What is being asked:
Each record that follows should be duplicated exactly, except for its pictures.

——

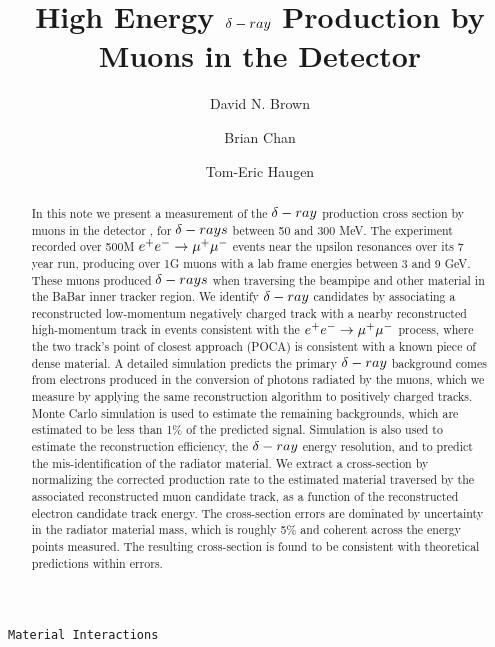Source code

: \documentclass[review]{elsarticle}
\def\deltaray{\ensuremath{{\rm \delta}-ray}\xspace}
\def\deltarays{\ensuremath{{\rm \delta}-rays}\xspace}
\def\eetomm{\ensuremath{ \epem \to \mumu}\xspace}
\begin{document}
\begin{frontmatter}

\title{High Energy \deltaray Production by Muons in the \lbabar \xspace Detector}

\author[LBLaddress]{David N. Brown}
\author[LBLaddress]{Brian Chan}
\author[LBLaddress]{Tom-Eric Haugen}
\address[LBLaddress]{Lawrence Berkeley National Lab}

\begin{abstract}
In this note we present a measurement of the \deltaray production cross section
by muons in the \babar detector \cite{babarnim}, for \deltarays between 50 and 300 MeV.
The \babar experiment
recorded over 500M \eetomm events near the upsilon resonances over its 7 year
run, producing over 1G muons with a lab frame energies between 3 and 9 GeV.
These muons produced \deltarays
when traversing the beampipe and other material in the BaBar inner tracker
region.  We identify
\deltaray candidates by associating a reconstructed low-momentum negatively
charged track with a nearby reconstructed high-momentum track in events
consistent with the \eetomm process, where
the two track’s point of closest approach (POCA) is consistent with a known
piece of dense material.  A detailed simulation predicts the primary \deltaray
background comes from electrons produced in the
conversion of photons radiated by the muons, which we measure by applying the
same reconstruction algorithm to positively charged tracks.  Monte Carlo
simulation is used to estimate the remaining backgrounds,
which are estimated to be less than 1\% of the predicted signal.  Simulation is
also used to estimate the reconstruction efficiency, the \deltaray energy
resolution, and to predict the mis-identification of the radiator material.  We
extract a cross-section by normalizing the corrected production rate to the
estimated material traversed by the associated reconstructed muon candidate
track, as a function of the reconstructed electron candidate track energy.  The
cross-section errors are dominated by uncertainty in the radiator material
mass, which is roughly 5\% and coherent across the energy points measured.  The
resulting cross-section is found to be consistent with theoretical predictions
within errors.

\end{abstract}

\begin{keyword}
\texttt{Material Interactions}
\end{keyword}

\end{frontmatter}
\end{document}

——

The answer:
Source code

: \documentclass[review]{elsarticle}
\def\deltaray{\ensuremath{{\rm \delta}-ray}\xspace}
\def\deltarays{\ensuremath{{\rm \delta}-rays}\xspace}
\def\eetomm{\ensuremath{ \epem \to \mumu}\xspace}
\begin{document}
\begin{frontmatter}

\title{High Energy \deltaray Production by Muons in the \lbabar \xspace Detector}

\author[LBLaddress]{David N. Brown}
\author[LBLaddress]{Brian Chan}
\author[LBLaddress]{Tom-Eric Haugen}
\address[LBLaddress]{Lawrence Berkeley National Lab}

\begin{abstract}
In this note we present a measurement of the \deltaray production cross section
by muons in the \babar detector \cite{babarnim}, for \deltarays between 50 and 300 MeV.
The \babar experiment
recorded over 500M \eetomm events near the upsilon resonances over its 7 year
run, producing over 1G muons with a lab frame energies between 3 and 9 GeV.
These muons produced \deltarays
when traversing the beampipe and other material in the BaBar inner tracker
region.  We identify
\deltaray candidates by associating a reconstructed low-momentum negatively
charged track with a nearby reconstructed high-momentum track in events
consistent with the \eetomm process, where
the two track’s point of closest approach (POCA) is consistent with a known
piece of dense material.  A detailed simulation predicts the primary \deltaray
background comes from electrons produced in the
conversion of photons radiated by the muons, which we measure by applying the
same reconstruction algorithm to positively charged tracks.  Monte Carlo
simulation is used to estimate the remaining backgrounds,
which are estimated to be less than 1\% of the predicted signal.  Simulation is
also used to estimate the reconstruction efficiency, the \deltaray energy
resolution, and to predict the mis-identification of the radiator material.  We
extract a cross-section by normalizing the corrected production rate to the
estimated material traversed by the associated reconstructed muon candidate
track, as a function of the reconstructed electron candidate track energy.  The
cross-section errors are dominated by uncertainty in the radiator material
mass, which is roughly 5\% and coherent across the energy points measured.  The
resulting cross-section is found to be consistent with theoretical predictions
within errors.

\end{abstract}

\begin{keyword}
\texttt{Material Interactions}
\end{keyword}

\end{frontmatter}
\end{document}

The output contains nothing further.